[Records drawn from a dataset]

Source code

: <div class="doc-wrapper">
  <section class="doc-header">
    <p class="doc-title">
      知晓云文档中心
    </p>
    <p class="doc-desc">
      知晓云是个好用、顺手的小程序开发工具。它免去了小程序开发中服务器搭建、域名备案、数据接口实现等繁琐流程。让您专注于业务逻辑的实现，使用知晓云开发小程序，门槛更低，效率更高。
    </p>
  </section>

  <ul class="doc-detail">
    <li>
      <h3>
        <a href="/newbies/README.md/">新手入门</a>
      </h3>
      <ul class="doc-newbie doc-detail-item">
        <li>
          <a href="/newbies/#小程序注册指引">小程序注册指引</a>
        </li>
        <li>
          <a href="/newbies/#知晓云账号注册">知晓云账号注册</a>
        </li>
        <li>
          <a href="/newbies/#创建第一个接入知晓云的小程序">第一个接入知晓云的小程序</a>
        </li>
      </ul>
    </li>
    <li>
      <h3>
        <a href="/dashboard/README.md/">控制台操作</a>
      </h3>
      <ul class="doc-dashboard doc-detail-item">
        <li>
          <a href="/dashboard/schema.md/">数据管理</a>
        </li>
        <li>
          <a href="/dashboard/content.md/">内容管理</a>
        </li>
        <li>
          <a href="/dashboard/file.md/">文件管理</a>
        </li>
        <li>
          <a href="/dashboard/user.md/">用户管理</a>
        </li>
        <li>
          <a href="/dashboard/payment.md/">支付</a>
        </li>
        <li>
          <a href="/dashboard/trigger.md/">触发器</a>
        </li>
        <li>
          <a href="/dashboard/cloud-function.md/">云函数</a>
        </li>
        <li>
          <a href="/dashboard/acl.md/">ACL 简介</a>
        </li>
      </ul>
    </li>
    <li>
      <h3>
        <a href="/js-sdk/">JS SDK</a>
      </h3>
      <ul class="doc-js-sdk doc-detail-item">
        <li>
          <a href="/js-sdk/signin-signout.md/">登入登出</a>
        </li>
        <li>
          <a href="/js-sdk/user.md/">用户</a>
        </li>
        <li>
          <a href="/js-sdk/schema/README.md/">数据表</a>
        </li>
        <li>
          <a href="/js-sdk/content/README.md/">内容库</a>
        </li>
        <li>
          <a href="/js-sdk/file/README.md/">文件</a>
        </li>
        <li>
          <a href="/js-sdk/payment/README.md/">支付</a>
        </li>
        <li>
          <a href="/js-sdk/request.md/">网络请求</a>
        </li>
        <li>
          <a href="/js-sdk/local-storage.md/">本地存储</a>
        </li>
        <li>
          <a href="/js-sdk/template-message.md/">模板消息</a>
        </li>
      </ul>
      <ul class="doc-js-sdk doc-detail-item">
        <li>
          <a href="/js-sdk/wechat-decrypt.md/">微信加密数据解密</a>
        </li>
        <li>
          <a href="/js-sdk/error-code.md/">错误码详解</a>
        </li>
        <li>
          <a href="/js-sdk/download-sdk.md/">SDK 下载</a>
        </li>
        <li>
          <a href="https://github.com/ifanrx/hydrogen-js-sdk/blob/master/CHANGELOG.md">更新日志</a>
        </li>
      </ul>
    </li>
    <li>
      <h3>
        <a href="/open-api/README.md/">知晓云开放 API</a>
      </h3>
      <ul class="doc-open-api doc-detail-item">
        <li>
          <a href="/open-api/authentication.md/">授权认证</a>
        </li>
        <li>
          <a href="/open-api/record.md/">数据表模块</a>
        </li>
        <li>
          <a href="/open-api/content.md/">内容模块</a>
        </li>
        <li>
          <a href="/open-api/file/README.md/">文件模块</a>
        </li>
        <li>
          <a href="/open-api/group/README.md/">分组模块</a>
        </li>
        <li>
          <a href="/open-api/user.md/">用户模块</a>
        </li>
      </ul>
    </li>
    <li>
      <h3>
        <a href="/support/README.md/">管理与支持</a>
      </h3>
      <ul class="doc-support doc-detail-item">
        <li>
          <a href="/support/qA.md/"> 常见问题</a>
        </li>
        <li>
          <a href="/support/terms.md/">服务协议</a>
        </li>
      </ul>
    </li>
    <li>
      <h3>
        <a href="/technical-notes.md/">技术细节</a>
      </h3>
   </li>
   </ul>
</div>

§ TASK DESCRIPTION:
Once you have read the records above, write them all out exactly.

§ COMPLETED EXERCISE:
Source code

: <div class="doc-wrapper">
  <section class="doc-header">
    <p class="doc-title">
      知晓云文档中心
    </p>
    <p class="doc-desc">
      知晓云是个好用、顺手的小程序开发工具。它免去了小程序开发中服务器搭建、域名备案、数据接口实现等繁琐流程。让您专注于业务逻辑的实现，使用知晓云开发小程序，门槛更低，效率更高。
    </p>
  </section>

  <ul class="doc-detail">
    <li>
      <h3>
        <a href="/newbies/README.md/">新手入门</a>
      </h3>
      <ul class="doc-newbie doc-detail-item">
        <li>
          <a href="/newbies/#小程序注册指引">小程序注册指引</a>
        </li>
        <li>
          <a href="/newbies/#知晓云账号注册">知晓云账号注册</a>
        </li>
        <li>
          <a href="/newbies/#创建第一个接入知晓云的小程序">第一个接入知晓云的小程序</a>
        </li>
      </ul>
    </li>
    <li>
      <h3>
        <a href="/dashboard/README.md/">控制台操作</a>
      </h3>
      <ul class="doc-dashboard doc-detail-item">
        <li>
          <a href="/dashboard/schema.md/">数据管理</a>
        </li>
        <li>
          <a href="/dashboard/content.md/">内容管理</a>
        </li>
        <li>
          <a href="/dashboard/file.md/">文件管理</a>
        </li>
        <li>
          <a href="/dashboard/user.md/">用户管理</a>
        </li>
        <li>
          <a href="/dashboard/payment.md/">支付</a>
        </li>
        <li>
          <a href="/dashboard/trigger.md/">触发器</a>
        </li>
        <li>
          <a href="/dashboard/cloud-function.md/">云函数</a>
        </li>
        <li>
          <a href="/dashboard/acl.md/">ACL 简介</a>
        </li>
      </ul>
    </li>
    <li>
      <h3>
        <a href="/js-sdk/">JS SDK</a>
      </h3>
      <ul class="doc-js-sdk doc-detail-item">
        <li>
          <a href="/js-sdk/signin-signout.md/">登入登出</a>
        </li>
        <li>
          <a href="/js-sdk/user.md/">用户</a>
        </li>
        <li>
          <a href="/js-sdk/schema/README.md/">数据表</a>
        </li>
        <li>
          <a href="/js-sdk/content/README.md/">内容库</a>
        </li>
        <li>
          <a href="/js-sdk/file/README.md/">文件</a>
        </li>
        <li>
          <a href="/js-sdk/payment/README.md/">支付</a>
        </li>
        <li>
          <a href="/js-sdk/request.md/">网络请求</a>
        </li>
        <li>
          <a href="/js-sdk/local-storage.md/">本地存储</a>
        </li>
        <li>
          <a href="/js-sdk/template-message.md/">模板消息</a>
        </li>
      </ul>
      <ul class="doc-js-sdk doc-detail-item">
        <li>
          <a href="/js-sdk/wechat-decrypt.md/">微信加密数据解密</a>
        </li>
        <li>
          <a href="/js-sdk/error-code.md/">错误码详解</a>
        </li>
        <li>
          <a href="/js-sdk/download-sdk.md/">SDK 下载</a>
        </li>
        <li>
          <a href="https://github.com/ifanrx/hydrogen-js-sdk/blob/master/CHANGELOG.md">更新日志</a>
        </li>
      </ul>
    </li>
    <li>
      <h3>
        <a href="/open-api/README.md/">知晓云开放 API</a>
      </h3>
      <ul class="doc-open-api doc-detail-item">
        <li>
          <a href="/open-api/authentication.md/">授权认证</a>
        </li>
        <li>
          <a href="/open-api/record.md/">数据表模块</a>
        </li>
        <li>
          <a href="/open-api/content.md/">内容模块</a>
        </li>
        <li>
          <a href="/open-api/file/README.md/">文件模块</a>
        </li>
        <li>
          <a href="/open-api/group/README.md/">分组模块</a>
        </li>
        <li>
          <a href="/open-api/user.md/">用户模块</a>
        </li>
      </ul>
    </li>
    <li>
      <h3>
        <a href="/support/README.md/">管理与支持</a>
      </h3>
      <ul class="doc-support doc-detail-item">
        <li>
          <a href="/support/qA.md/"> 常见问题</a>
        </li>
        <li>
          <a href="/support/terms.md/">服务协议</a>
        </li>
      </ul>
    </li>
    <li>
      <h3>
        <a href="/technical-notes.md/">技术细节</a>
      </h3>
   </li>
   </ul>
</div>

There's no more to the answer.